By Lynne Bolduc of Oswald & YapContact Lynne Here
An S corporation is a form of business classified for federal income tax purposes as a corporation that has elected to be taxed as a pass-through entity, in a manner similar to a partnership or sole proprietor. Unlike a regular corporation, or C corporation, an S corporation (both names derive from sections of the Internal Revenue Code) generally is"not subject to federal income tax. Instead, its income is reported on the tax returns of its shareholders, and they have the responsibility for paying the tax. If there are losses suffered by the corporation, they also pass through and are reported on the shareholders' income tax returns.
Because only the shareholders, and not the corporation, are taxed, S corporations avoid the problem of double taxation associated with C corporations. This is the biggest drawback for creating an S corporation, particularly for closely held corporations.
Shareholders in an S corporation, like shareholders in a C corporation, generally have limited liability arising from corporate matters, even though they pay taxes as if they were partners or sole proprietors. In addition, when the corporation eventually is sold, there can be reduced taxable gains, as compared with the sale of a business operating as a C corporation.

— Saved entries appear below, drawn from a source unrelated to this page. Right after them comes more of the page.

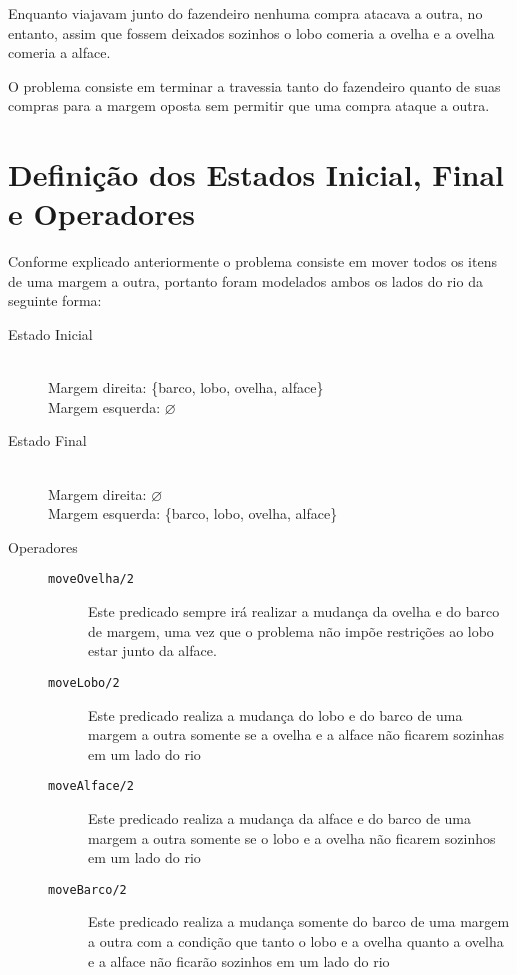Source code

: \documentclass[brazil,times]{abnt}
\begin{document}
	Enquanto viajavam junto do fazendeiro nenhuma compra atacava a outra, no
	entanto, assim que fossem deixados sozinhos o lobo comeria a ovelha e a
	ovelha comeria a alface.
	
	O problema consiste em terminar a travessia tanto do fazendeiro
	quanto de suas compras para a margem oposta sem permitir que uma compra ataque
	a outra. \cite{ptwiki:problema-lobo-ovelha-alface}

\section*{Definição dos Estados Inicial, Final e Operadores}
	Conforme explicado anteriormente o problema consiste em mover todos os itens de
	uma margem a outra, portanto foram modelados ambos os lados do rio da seguinte
	forma:
	
	\begin{description}
		\item[Estado Inicial] \hfill \\
		Margem direita: \{barco, lobo, ovelha, alface\} \\
		Margem esquerda: $\varnothing$
		\item[Estado Final] \hfill \\
		Margem direita: $\varnothing$ \\
		Margem esquerda: \{barco, lobo, ovelha, alface\}
		\item[Operadores] \hfill
			\begin{description}
				\item[\texttt{moveOvelha/2}] Este predicado sempre irá realizar a
				mudança da ovelha e do barco de margem, uma vez que o problema não
				impõe restrições ao lobo estar junto da alface.
				\item[\texttt{moveLobo/2}] Este predicado realiza a mudança do lobo e do
				barco de uma margem a outra somente se a ovelha e a alface não ficarem
				sozinhas em um lado do rio
				\item[\texttt{moveAlface/2}] Este predicado realiza a mudança da alface e do
				barco de uma margem a outra somente se o lobo e a ovelha não ficarem
				sozinhos em um lado do rio 
				\item[\texttt{moveBarco/2}] Este predicado realiza a mudança somente do
				barco de uma margem a outra com a condição que tanto o lobo e a ovelha
				quanto a ovelha e a alface não ficarão sozinhos em um lado do rio 
			\end{description}
	\end{description}
\end{document}
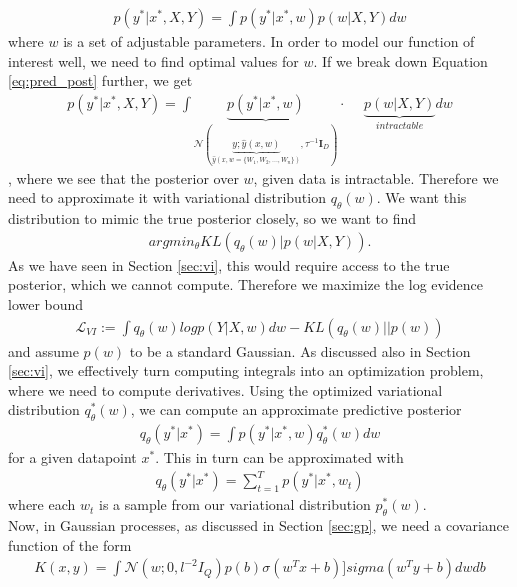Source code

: \documentclass[a4paper,cleardoubleempty,BCOR1cm, 11pt]{report}
\begin{document}
\begin{align}\label{eq:pred_post}
 p(y^*|x^*, X,Y) = \int p(y^*|x^*, w)p(w|X,Y)dw
\end{align}
where $w$ is a set of adjustable parameters. In order to model our function of interest well, we need to find optimal values for $w$. If we break down Equation \ref{eq:pred_post} further, we get
\begin{align}
p(y^*|x^*, X,Y) = \int \underbrace{p(y^*|x^*,w)}_{\mathcal{N}(\underbrace{y;\hat{y}(x,w)}_{\hat{y}(x, w=\lbrace W_1, W_2,...,W_n\rbrace)},\tau^{-1}\mathbf{I}_D)} \cdot \hspace{15pt}\underbrace{p(w|X,Y)}_{intractable}dw
\end{align}
, where we see that the posterior over $w$, given data is intractable. Therefore we need to approximate it with variational distribution $q_{\theta}(w)$. We want this distribution to mimic the true posterior closely, so we want to find
\begin{align*}
	argmin_{\theta} KL(q_{\theta}(w)|p(w|X,Y)).
\end{align*}
As we have seen in Section \ref{sec:vi}, this would require access to the true posterior, which we cannot compute. Therefore we maximize the log evidence lower bound
\begin{align*}
\mathcal{L}_{VI} := \int q_{\theta}(w) log p (Y|X, w)dw - KL(q_{\theta}(w)||p(w))
\end{align*}
and assume $p(w)$ to be a standard Gaussian. As discussed also in Section \ref{sec:vi}, we effectively turn computing integrals into an optimization problem, where we need to compute derivatives. Using the optimized variational distribution $q_{\theta}^*(w)$, we can compute an approximate predictive posterior 
\begin{align*}
q_{\theta}(y^*|x^*) = \int p(y^*|x^*, w)q_{\theta}^*(w)dw
\end{align*}
for a given datapoint $x^*$. This in turn can be approximated with
\begin{align*}
q_{\theta}(y^*|x^*) = \sum_{t=1}^{T}p(y^*|x^*, w_t)
\end{align*}
where each $w_t$ is a sample from our variational distribution $p_{\theta}^*(w)$.
\\
Now, in Gaussian processes, as discussed in Section \ref{sec:gp}, we need a covariance function of the form 
\begin{align*}
K(x,y) = \int \mathcal{N}(w;0, l^{-2} I_Q)p(b)\sigma(w^Tx+b)]sigma(w^Ty +b)dwdb
\end{align*}
\end{document}
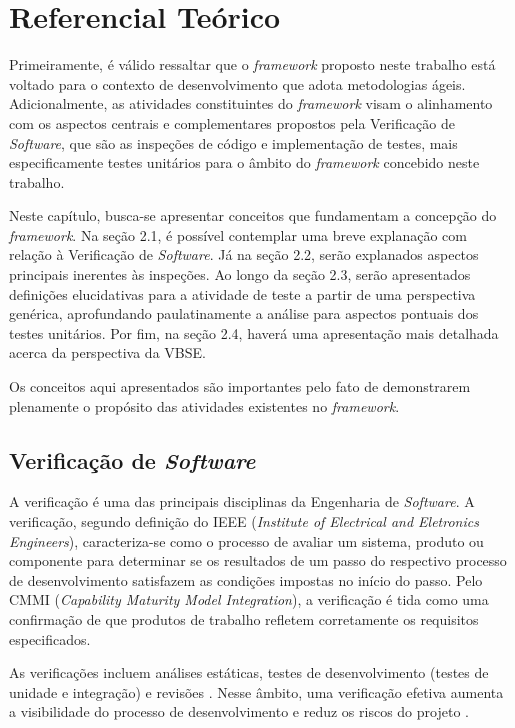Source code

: \chapter{Referencial Teórico}

Primeiramente, é válido ressaltar que o \textit{framework} proposto neste trabalho está voltado para o contexto de desenvolvimento que adota metodologias ágeis. Adicionalmente, as atividades constituintes do \textit{framework} visam o alinhamento com os aspectos centrais e complementares propostos pela Verificação de \textit{Software}, que são as inspeções de código e implementação de testes, mais especificamente testes unitários para o âmbito do \textit{framework} concebido neste trabalho.

Neste capítulo, busca-se apresentar conceitos que fundamentam a concepção do \textit{framework}. Na seção 2.1, é possível contemplar uma breve explanação com relação à Verificação de \textit{Software}. Já na seção 2.2, serão explanados aspectos principais inerentes às inspeções. Ao longo da seção 2.3, serão apresentados definições elucidativas para a atividade de teste a partir de uma perspectiva genérica, aprofundando paulatinamente a análise para aspectos pontuais dos testes unitários. Por fim, na seção 2.4, haverá uma apresentação mais detalhada acerca da perspectiva da VBSE.

Os conceitos aqui apresentados são importantes pelo fato de demonstrarem plenamente o propósito das atividades existentes no \textit{framework}.

\section{Verificação de \textit{Software}}

A verificação é uma das principais disciplinas da Engenharia de \textit{Software}. A verificação, segundo definição do IEEE (\textit{Institute of Electrical and Eletronics Engineers}), caracteriza-se como o processo de avaliar um sistema, produto ou componente para determinar se os resultados de um passo do respectivo processo de desenvolvimento satisfazem as condições impostas no início do passo. Pelo CMMI (\textit{Capability Maturity Model Integration}), a verificação é tida como uma confirmação de que produtos de trabalho refletem corretamente os requisitos especificados.

As verificações incluem análises estáticas, testes de desenvolvimento (testes de unidade e integração) e revisões \cite{paulafilho}. Nesse âmbito, uma verificação efetiva aumenta a visibilidade do processo de desenvolvimento e reduz os riscos do projeto \cite{verificacao1}.

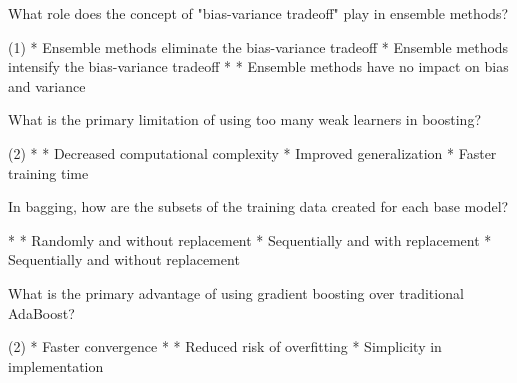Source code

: \documentclass[11pt]{extarticle}
\begin{document}
\begin{exercise}
    What role does the concept of "bias-variance tradeoff" play in ensemble methods?
    \begin{choice} (1)
        * Ensemble methods eliminate the bias-variance tradeoff
        * Ensemble methods intensify the bias-variance tradeoff
        * 
        * Ensemble methods have no impact on bias and variance
    \end{choice}
\end{exercise}
\begin{solution}
\end{solution}

\begin{exercise}
    What is the primary limitation of using too many weak learners in boosting?
    \begin{choice} (2)
        * 
        * Decreased computational complexity
        * Improved generalization
        * Faster training time
    \end{choice}
\end{exercise}
\begin{solution}
\end{solution}

\begin{exercise}
    In bagging, how are the subsets of the training data created for each base model?
    \begin{choice}
        * 
        * Randomly and without replacement
        * Sequentially and with replacement
        * Sequentially and without replacement
    \end{choice}
\end{exercise}
\begin{solution}
\end{solution}

\begin{exercise}
    What is the primary advantage of using gradient boosting over traditional AdaBoost?
    \begin{choice} (2)
        * Faster convergence
        * 
        * Reduced risk of overfitting
        * Simplicity in implementation
    \end{choice}
\end{exercise}
\begin{solution}
\end{solution}
\end{document}
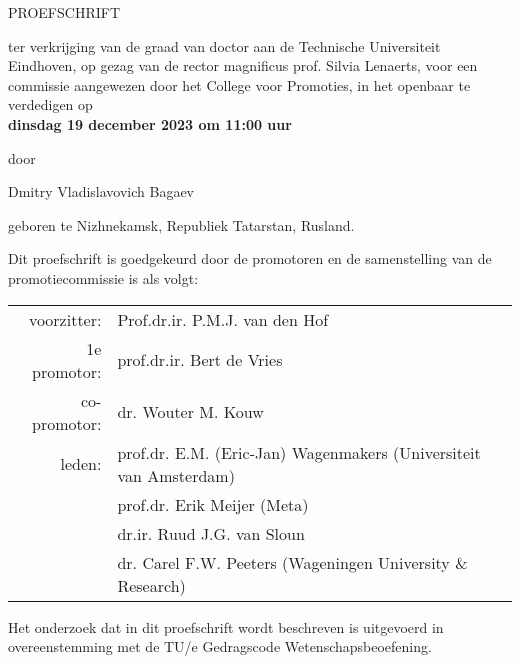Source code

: 
%
%

\thispagestyle{empty}
\noindent

\begin{center}

\huge %


\myTitleBreak
\vspace{3em}

\Large
PROEFSCHRIFT

\vspace{3em}

ter verkrijging van de graad van doctor aan de Technische Universiteit Eindhoven, op gezag van de rector magnificus prof. Silvia Lenaerts,
voor een commissie aangewezen door het College voor Promoties, in het openbaar te verdedigen op \\ \textbf{dinsdag 19 december 2023 om 11:00 uur}

\vspace{3em}

door

\vspace{3em}

Dmitry Vladislavovich Bagaev

\vspace{3em}

geboren te Nizhnekamsk, Republiek Tatarstan, Rusland.

\end{center}



\newpage
\thispagestyle{empty}
\normalsize

\noindent
Dit proefschrift is goedgekeurd door de promotoren en de samenstelling van de promotiecommissie is als volgt:
\vspace{1em}
\noindent

\begin{tabular}{r l}
voorzitter:     & Prof.dr.ir. P.M.J. van den Hof \\
1e promotor:    & prof.dr.ir. Bert de Vries \\
co-promotor:    & dr. Wouter M. Kouw \\
leden:  		& prof.dr. E.M. (Eric-Jan) Wagenmakers (Universiteit van Amsterdam) \\                
                & prof.dr. Erik Meijer (Meta) \\
                & dr.ir. Ruud J.G. van Sloun \\
                & dr. Carel F.W. Peeters (Wageningen University \& Research)  
\end{tabular}


\vfill

\noindent
Het onderzoek dat in dit proefschrift wordt beschreven is uitgevoerd in overeenstemming met de TU/e Gedragscode Wetenschapsbeoefening.
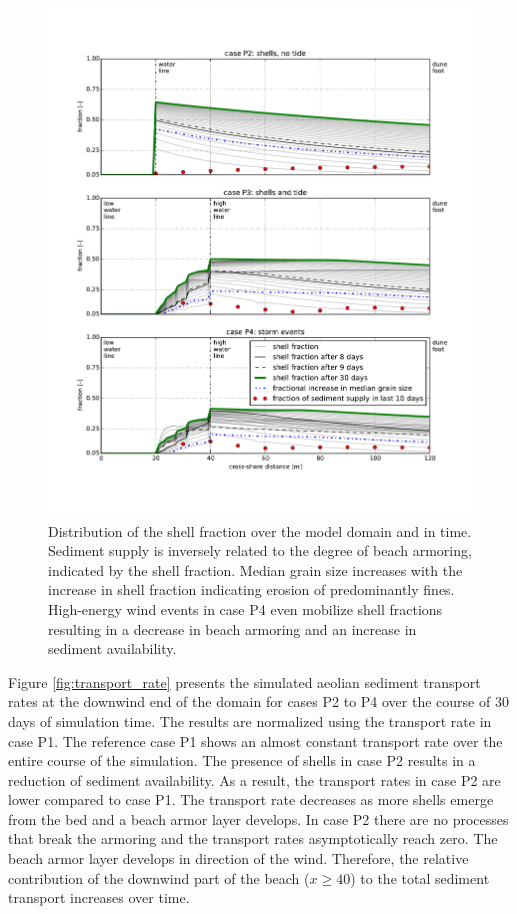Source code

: \begin{figure}
  \centering
  \includegraphics[width=\columnwidth]{../Figures/shell_fraction}
  \caption{Distribution of the shell fraction over the model domain
    and in time. Sediment supply is inversely related to the degree of
    beach armoring, indicated by the shell fraction. Median grain size
    increases with the increase in shell fraction indicating erosion
    of predominantly fines. High-energy wind events in case P4 even
    mobilize shell fractions resulting in a decrease in beach armoring
    and an increase in sediment availability.}
  \label{fig:shell_fraction}
\end{figure}

Figure \ref{fig:transport_rate} presents the simulated aeolian
sediment transport rates at the downwind end of the domain for cases
P2 to P4 over the course of 30 days of simulation time. The results
are normalized using the transport rate in case P1. The reference case
P1 shows an almost constant transport rate over the entire course of
the simulation. The presence of shells in case P2 results in a
reduction of sediment availability. As a result, the transport rates
in case P2 are lower compared to case P1. The transport rate decreases
as more shells emerge from the bed and a beach armor layer
develops. In case P2 there are no processes that break the armoring
and the transport rates asymptotically reach zero. The beach armor
layer develops in direction of the wind. Therefore, the relative
contribution of the downwind part of the beach ($x \geq 40$) to the
total sediment transport increases over time.

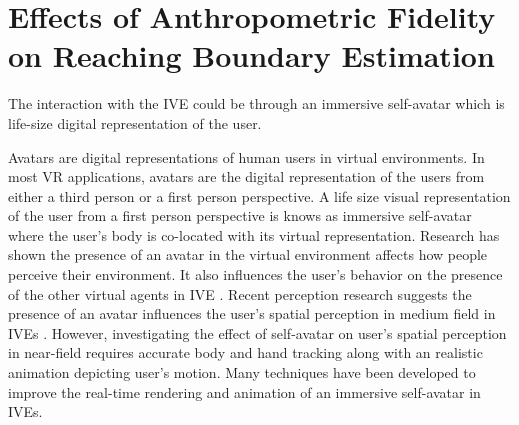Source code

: 
\chapter{Effects of Anthropometric Fidelity on Reaching Boundary Estimation}


The interaction with the IVE could be through an immersive self-avatar which is life-size digital representation of the user. 

Avatars are digital representations of human users in virtual environments. In most VR applications, avatars are the digital representation of the users from either a third person or a first person perspective. A life size visual representation of the user from a first person perspective is knows as immersive self-avatar where the user's body is co-located with its virtual representation. Research has shown the presence of an avatar in the virtual environment affects how people perceive their environment. It also influences the user's behavior on the presence of the other virtual agents in IVE \cite{HUH10,SAD+06,ZUG+07}. Recent perception research suggests the presence of an avatar influences the user's spatial perception in medium field in IVEs \cite{MCW+10,LNW+03,WJS+08}. However, investigating the effect of self-avatar on user's spatial perception in near-field requires accurate body and hand tracking along with an realistic animation depicting user's motion. Many techniques have been developed to improve the real-time rendering and animation of an immersive self-avatar in IVEs. 






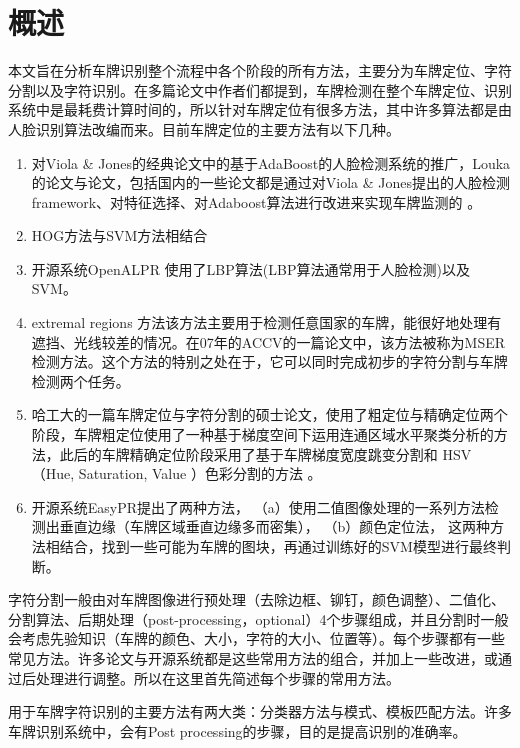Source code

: \section{概述}
本文旨在分析车牌识别整个流程中各个阶段的所有方法，主要分为车牌定位、字符分割以及字符识别。在多篇论文中作者们都提到，车牌检测在整个车牌定位、识别系统中是最耗费计算时间的，所以针对车牌定位有很多方法，其中许多算法都是由人脸识别算法改编而来。目前车牌定位的主要方法有以下几种。
\begin{enumerate}
\item
对Viola \& Jones的经典论文\cite{rrt_face_detection}中的基于AdaBoost的人脸检测系统的推广，Louka的论文\cite{plate_dection_using_adaboost}与论文\cite{rtl_plate_recoginition_on_edsp}，包括国内的一些论文都是通过对Viola \& Jones提出的人脸检测framework、对特征选择、对Adaboost算法进行改进来实现车牌监测的 。
\item
HOG方法与SVM方法相结合
\item
开源系统OpenALPR 使用了LBP算法(LBP算法通常用于人脸检测)以及SVM。
\item
extremal regions 方法\cite{un_lic_plate_and_text}该方法主要用于检测任意国家的车牌，能很好地处理有遮挡、光线较差的情况。在07年的ACCV的一篇论文中，该方法被称为MSER\cite{mser}检测方法。这个方法的特别之处在于，它可以同时完成初步的字符分割与车牌检测两个任务。
\item
哈工大的一篇车牌定位与字符分割的硕士论文\cite{ysy_natrue}，使用了粗定位与精确定位两个阶段，车牌粗定位使用了一种基于梯度空间下运用连通区域水平聚类分析的方法，此后的车牌精确定位阶段采用了基于车牌梯度宽度跳变分割和 HSV（Hue, Saturation, Value ）色彩分割的方法 。
\item
开源系统EasyPR提出了两种方法，
（a）使用二值图像处理的一系列方法检测出垂直边缘（车牌区域垂直边缘多而密集），
（b）颜色定位法，
这两种方法相结合，找到一些可能为车牌的图块，再通过训练好的SVM模型进行最终判断。
\end{enumerate}

字符分割一般由对车牌图像进行预处理（去除边框、铆钉，颜色调整）、二值化、分割算法、后期处理（post-processing，optional）4个步骤组成，并且分割时一般会考虑先验知识（车牌的颜色、大小，字符的大小、位置等）。每个步骤都有一些常见方法。许多论文与开源系统都是这些常用方法的组合，并加上一些改进，或通过后处理进行调整。所以在这里首先简述每个步骤的常用方法。

用于车牌字符识别的主要方法有两大类：分类器方法与模式、模板匹配方法。许多车牌识别系统中，会有Post processing的步骤，目的是提高识别的准确率。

On the downside, the limitation on classes of stock in an S corporation provides less control over the company and the value of its stock. Potential outside investors likely will not be attracted by the pass-through tax characteristics of an S corporation, nor by the limit on the number of shareholders. Although corporate taxes are avoided, there is still a requirement for filing an informational tax return every year for a corporation with more than one owner. Finally, if avoiding formalities is an important consideration, it should be noted that, like any other corporation, an S corporation must follow the requirements for having regular meetings and keeping company minutes. The balancing of the advantages and drawbacks of S corporation status in any given case is sufficiently complex that it is advisable to seek professional advice before making this important choice.